Pourvu:
The quest for B-mode polarization of the Cosmic Microwave Background is among the main challenges in Observational Cosmology. Measurement of B-mode polarization in the CMB will be clear evidence of the presence of primordial gravitational waves which are theoretically expected to be produced during inflation about 10-35 seconds after the Planck epoch. The B-mode measurement is perhaps the most difficult cosmological challenge because the expected signal is very small. It requires high sensitivity and negligible instrument systematic effects with wide frequency coverage in order to separate the primordial signal from foreground emissions.
QUBIC (QU Bolometric Interferometer for Cosmology: http://qubic.org.ar) is a novel instrument concept dedicated to the search for B-modes by measuring the Q and U polarization modes. It brings together the advantages of bolometers with high sensitivity and those of interferometers that have exquisite control of instrument systematic effects.

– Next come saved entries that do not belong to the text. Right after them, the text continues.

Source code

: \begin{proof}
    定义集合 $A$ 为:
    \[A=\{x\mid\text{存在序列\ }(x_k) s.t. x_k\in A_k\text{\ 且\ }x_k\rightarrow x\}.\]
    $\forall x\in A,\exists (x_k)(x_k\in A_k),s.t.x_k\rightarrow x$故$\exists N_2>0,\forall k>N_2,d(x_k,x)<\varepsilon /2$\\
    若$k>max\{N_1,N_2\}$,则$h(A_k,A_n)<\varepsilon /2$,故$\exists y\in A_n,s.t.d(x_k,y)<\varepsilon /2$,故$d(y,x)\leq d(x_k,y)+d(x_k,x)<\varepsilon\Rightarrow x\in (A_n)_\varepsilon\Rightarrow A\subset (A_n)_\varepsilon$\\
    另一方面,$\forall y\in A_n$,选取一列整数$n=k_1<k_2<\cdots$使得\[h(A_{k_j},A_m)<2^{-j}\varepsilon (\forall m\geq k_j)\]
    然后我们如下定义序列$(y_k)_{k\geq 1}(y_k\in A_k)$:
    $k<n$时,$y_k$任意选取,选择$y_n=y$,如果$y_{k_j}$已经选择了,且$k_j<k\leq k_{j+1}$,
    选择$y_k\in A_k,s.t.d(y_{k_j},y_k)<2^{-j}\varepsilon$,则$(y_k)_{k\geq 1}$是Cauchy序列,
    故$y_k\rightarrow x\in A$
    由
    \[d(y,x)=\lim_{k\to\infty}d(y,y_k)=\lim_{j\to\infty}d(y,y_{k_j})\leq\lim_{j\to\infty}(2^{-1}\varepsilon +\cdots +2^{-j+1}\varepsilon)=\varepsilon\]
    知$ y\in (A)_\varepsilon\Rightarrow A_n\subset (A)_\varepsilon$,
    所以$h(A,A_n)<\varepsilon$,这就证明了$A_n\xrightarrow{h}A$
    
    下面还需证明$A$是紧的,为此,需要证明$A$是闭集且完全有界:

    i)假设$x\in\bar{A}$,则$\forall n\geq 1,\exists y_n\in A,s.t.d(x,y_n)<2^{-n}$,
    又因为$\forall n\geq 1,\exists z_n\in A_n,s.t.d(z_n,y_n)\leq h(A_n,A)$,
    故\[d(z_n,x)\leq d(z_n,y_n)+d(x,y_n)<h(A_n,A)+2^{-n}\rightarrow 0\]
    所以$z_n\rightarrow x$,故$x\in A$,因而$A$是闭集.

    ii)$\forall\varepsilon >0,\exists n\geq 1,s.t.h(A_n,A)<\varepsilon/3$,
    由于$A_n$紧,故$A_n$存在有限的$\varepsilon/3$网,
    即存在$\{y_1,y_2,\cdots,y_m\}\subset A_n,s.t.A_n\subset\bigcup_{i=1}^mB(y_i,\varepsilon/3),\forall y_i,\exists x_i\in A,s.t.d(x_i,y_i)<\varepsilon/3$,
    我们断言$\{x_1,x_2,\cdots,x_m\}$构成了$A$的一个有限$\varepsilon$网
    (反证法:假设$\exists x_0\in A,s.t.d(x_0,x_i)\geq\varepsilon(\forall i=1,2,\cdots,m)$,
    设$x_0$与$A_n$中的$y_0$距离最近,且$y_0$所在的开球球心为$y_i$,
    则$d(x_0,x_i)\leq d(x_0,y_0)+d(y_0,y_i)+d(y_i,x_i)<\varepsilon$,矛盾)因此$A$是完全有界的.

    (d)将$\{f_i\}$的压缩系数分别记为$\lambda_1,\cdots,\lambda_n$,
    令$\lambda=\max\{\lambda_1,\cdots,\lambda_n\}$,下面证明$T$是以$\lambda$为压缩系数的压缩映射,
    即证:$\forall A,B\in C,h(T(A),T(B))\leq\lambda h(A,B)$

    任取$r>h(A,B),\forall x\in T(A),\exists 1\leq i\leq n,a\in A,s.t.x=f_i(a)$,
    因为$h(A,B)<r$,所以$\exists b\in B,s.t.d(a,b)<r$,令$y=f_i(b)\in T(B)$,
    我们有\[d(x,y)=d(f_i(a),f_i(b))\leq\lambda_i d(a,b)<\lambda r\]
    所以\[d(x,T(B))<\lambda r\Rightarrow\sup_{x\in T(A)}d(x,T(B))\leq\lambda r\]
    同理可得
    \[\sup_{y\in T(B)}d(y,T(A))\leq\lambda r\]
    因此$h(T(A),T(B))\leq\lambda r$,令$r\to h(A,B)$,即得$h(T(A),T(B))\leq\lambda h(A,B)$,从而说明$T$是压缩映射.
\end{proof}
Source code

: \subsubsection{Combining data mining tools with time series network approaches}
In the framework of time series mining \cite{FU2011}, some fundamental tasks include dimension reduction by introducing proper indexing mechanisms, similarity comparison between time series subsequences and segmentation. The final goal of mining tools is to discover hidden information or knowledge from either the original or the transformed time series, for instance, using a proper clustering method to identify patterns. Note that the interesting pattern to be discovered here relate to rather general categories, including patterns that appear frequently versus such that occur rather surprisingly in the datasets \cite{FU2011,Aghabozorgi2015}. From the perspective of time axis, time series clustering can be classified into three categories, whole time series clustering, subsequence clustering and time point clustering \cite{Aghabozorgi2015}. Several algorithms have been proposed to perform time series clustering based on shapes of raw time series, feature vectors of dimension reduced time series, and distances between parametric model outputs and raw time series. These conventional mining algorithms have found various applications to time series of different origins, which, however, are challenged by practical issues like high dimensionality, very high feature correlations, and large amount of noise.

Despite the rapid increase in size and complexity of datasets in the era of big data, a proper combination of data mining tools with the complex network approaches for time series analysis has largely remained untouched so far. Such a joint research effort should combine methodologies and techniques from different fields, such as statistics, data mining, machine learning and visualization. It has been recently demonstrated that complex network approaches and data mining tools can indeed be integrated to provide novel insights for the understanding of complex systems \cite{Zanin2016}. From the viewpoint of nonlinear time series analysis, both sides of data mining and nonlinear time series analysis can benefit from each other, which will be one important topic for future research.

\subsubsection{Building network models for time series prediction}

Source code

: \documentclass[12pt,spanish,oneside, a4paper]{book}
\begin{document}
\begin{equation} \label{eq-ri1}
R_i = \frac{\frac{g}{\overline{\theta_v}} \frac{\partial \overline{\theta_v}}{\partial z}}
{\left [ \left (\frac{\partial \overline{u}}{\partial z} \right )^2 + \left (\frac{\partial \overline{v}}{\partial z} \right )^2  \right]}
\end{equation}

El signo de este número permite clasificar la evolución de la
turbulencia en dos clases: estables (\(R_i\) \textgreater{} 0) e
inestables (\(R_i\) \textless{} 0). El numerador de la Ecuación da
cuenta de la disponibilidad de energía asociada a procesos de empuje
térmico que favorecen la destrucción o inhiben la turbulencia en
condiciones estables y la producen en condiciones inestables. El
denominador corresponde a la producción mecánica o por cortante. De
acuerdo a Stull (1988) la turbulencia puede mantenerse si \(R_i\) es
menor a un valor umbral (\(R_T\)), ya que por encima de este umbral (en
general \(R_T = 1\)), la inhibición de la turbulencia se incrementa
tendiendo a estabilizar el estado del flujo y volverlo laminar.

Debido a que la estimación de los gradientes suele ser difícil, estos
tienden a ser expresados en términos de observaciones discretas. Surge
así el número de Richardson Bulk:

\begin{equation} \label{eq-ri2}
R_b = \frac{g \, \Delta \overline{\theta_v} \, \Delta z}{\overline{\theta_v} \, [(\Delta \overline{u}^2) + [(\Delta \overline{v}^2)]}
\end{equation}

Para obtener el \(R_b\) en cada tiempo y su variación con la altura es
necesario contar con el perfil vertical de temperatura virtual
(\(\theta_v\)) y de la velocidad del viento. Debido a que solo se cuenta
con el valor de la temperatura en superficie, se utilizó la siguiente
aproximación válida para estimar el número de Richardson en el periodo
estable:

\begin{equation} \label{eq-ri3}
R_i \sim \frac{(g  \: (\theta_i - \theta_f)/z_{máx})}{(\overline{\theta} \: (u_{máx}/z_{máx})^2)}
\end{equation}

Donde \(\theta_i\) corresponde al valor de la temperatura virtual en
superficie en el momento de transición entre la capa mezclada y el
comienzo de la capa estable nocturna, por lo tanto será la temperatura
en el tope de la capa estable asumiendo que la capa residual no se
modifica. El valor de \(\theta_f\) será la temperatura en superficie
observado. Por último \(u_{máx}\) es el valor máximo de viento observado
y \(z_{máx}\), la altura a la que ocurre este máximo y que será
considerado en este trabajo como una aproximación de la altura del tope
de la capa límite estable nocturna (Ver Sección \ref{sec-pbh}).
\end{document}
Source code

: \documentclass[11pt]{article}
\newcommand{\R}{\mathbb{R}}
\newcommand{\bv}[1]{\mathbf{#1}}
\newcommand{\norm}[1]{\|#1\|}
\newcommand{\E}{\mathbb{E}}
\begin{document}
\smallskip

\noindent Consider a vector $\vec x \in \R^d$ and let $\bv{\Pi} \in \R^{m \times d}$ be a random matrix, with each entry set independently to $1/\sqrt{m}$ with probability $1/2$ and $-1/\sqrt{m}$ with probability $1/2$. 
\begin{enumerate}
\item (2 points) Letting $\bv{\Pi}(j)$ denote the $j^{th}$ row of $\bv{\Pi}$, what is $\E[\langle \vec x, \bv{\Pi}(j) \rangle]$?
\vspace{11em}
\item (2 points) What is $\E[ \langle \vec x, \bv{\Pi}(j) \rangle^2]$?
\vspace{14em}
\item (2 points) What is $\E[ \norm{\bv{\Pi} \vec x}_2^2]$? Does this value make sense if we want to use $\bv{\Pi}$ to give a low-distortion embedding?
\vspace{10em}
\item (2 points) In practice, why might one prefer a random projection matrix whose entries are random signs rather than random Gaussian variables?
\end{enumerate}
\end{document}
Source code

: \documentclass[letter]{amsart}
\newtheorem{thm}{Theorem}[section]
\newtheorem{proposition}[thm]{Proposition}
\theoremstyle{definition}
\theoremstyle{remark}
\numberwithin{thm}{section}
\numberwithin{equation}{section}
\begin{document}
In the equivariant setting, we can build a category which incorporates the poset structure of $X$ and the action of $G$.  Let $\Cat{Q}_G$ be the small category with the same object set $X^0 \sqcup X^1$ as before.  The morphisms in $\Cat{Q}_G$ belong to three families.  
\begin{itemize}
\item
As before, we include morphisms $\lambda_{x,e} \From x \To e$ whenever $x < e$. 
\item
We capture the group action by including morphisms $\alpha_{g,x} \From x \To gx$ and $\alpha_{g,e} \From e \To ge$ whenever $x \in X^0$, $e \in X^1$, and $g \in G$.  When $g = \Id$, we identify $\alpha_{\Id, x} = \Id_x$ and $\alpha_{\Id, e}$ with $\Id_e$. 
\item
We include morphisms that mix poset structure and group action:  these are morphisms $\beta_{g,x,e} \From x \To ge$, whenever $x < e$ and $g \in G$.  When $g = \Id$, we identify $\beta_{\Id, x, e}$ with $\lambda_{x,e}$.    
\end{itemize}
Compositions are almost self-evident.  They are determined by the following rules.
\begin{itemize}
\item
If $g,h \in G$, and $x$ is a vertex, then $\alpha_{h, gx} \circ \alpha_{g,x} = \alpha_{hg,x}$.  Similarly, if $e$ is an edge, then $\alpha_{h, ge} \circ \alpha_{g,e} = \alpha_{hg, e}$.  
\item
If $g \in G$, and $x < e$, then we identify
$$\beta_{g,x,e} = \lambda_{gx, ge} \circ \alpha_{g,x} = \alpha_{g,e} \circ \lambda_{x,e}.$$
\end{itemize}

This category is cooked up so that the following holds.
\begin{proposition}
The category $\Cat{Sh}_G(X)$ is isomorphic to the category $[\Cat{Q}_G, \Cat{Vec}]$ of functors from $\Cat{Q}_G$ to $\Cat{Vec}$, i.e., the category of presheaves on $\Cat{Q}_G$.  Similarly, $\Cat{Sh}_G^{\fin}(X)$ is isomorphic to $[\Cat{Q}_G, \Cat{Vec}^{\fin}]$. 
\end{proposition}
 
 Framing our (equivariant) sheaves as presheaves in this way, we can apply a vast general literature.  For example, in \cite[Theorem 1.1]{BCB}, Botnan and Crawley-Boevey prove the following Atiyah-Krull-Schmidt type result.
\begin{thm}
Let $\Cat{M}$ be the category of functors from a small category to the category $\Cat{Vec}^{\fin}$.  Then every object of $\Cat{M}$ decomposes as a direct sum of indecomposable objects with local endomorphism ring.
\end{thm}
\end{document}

The interferometric nature of QUBIC also allows spectro-imaging and improved spectral resolution with respect to imagers, providing a significant advantage concerning foreground removal. The Technological Demonstrator was inaugurated in Nov. 2022 at the QUBIC site at 5000m a.s.l. in the province of Salta in Argentina and is currently undergoing commissioning. Observations are expected to start early in 2024.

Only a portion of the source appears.